Here’s more evidence that sports is a goldmine for machine learning

If you really like sports and you’re really skilled at data analysis or machine learning, you might want to make that your profession.

On Thursday, private equity firm Vista announced it has acquired a natural-language processing startup called Automated Insights and will make it a subsidiary of STATS, a sports data company that Vista also owns. It’s just the latest example of how much money there is to be made when you combine sports, data and algorithms.

The most-popular story about Automated Insights is that its machine-learning algorithms are behind the Associated Press’s remarkably successful automated corporate-earnings stories, but there’s much more to the business than that. The company claims its algorithms have a place in all sorts of areas where users might want to interact with information in natural language — fitness apps, health care, business intelligence and, of course, sports.

In fact, someone from Automated Insights recently told me that fantasy sports is a potential cash cow for the company. Because its algorithms can analyze data and the outcomes of individual matchups, it can deliver everything from in-game trash-talk to post-game summaries. The better the algorithms are at mimicking natural language (i.e., not just regurgitating stats with some static nouns and verbs around them), the more engaging the user experience — and the more money the fantasy sports platform, and Automated Insights as a partner, make. Automated Insights already provides some of this experience for Yahoo Sports.

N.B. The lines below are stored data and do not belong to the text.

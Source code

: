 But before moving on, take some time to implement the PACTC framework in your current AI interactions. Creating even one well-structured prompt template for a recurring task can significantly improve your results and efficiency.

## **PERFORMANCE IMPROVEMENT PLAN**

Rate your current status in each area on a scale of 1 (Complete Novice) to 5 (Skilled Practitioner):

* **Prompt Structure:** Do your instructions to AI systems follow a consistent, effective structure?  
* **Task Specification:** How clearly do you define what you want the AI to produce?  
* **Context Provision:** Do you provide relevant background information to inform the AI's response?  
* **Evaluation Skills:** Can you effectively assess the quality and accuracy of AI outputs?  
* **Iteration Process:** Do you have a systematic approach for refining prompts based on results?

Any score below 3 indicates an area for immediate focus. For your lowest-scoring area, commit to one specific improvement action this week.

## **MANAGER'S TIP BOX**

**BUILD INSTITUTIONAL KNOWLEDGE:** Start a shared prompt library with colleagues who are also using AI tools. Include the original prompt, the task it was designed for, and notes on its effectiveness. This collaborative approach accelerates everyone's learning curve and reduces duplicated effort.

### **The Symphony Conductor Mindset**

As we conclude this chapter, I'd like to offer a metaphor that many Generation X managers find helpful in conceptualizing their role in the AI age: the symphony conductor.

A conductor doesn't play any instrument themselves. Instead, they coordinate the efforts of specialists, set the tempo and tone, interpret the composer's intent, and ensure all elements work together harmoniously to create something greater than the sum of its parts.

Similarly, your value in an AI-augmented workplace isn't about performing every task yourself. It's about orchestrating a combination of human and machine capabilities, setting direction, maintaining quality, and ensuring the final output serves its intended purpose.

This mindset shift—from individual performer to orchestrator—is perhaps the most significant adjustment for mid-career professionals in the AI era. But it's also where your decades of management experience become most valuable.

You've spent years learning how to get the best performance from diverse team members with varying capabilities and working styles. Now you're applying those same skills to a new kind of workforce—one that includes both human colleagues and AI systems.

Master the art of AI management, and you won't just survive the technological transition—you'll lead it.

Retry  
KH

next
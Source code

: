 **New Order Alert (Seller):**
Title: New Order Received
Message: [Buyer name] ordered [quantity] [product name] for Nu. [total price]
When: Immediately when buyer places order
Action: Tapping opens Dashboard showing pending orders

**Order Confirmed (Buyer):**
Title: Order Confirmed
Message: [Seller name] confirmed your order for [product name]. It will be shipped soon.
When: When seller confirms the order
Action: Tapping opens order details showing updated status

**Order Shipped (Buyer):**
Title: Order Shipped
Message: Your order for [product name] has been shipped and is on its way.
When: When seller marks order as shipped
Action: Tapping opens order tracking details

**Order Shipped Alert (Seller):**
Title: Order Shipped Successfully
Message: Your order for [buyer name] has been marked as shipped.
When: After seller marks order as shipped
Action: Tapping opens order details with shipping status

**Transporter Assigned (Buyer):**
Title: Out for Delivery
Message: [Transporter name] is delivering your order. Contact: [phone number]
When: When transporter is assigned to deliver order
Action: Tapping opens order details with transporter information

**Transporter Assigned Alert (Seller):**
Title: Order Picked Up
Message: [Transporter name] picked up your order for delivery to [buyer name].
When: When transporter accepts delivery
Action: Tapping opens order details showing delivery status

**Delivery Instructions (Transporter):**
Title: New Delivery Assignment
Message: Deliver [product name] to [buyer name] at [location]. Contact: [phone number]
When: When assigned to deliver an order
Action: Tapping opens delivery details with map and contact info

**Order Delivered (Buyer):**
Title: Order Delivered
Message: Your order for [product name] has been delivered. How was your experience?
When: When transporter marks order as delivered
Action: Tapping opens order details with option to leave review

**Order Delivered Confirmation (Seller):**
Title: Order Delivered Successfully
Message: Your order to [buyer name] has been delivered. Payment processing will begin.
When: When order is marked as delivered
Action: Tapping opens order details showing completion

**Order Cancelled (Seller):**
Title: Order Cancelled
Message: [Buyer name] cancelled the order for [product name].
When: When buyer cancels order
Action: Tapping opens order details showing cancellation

So it’s not surprising that STATS would acquire Automated Insights. STATS provides a lot of data products to broadcasters and and folks selling mobile and web applications, ranging from analysis to graphics to its SportVU player-tracking system. At our Structure Data conference next month in New York, STATS Executive Vice President of Pro Analytics Bill Squadron will be on stage along with ESPN’s vice president of data platforms, Krish Dasgupta, to discuss how the two companies are working together the sate an ever-growing sports-fan thirst for data. (We’ll also have experts in machine learning and deep learning from places such as Facebook, Yahoo and Spotify discussing the state of the are in building machines that understand language, images and even music.)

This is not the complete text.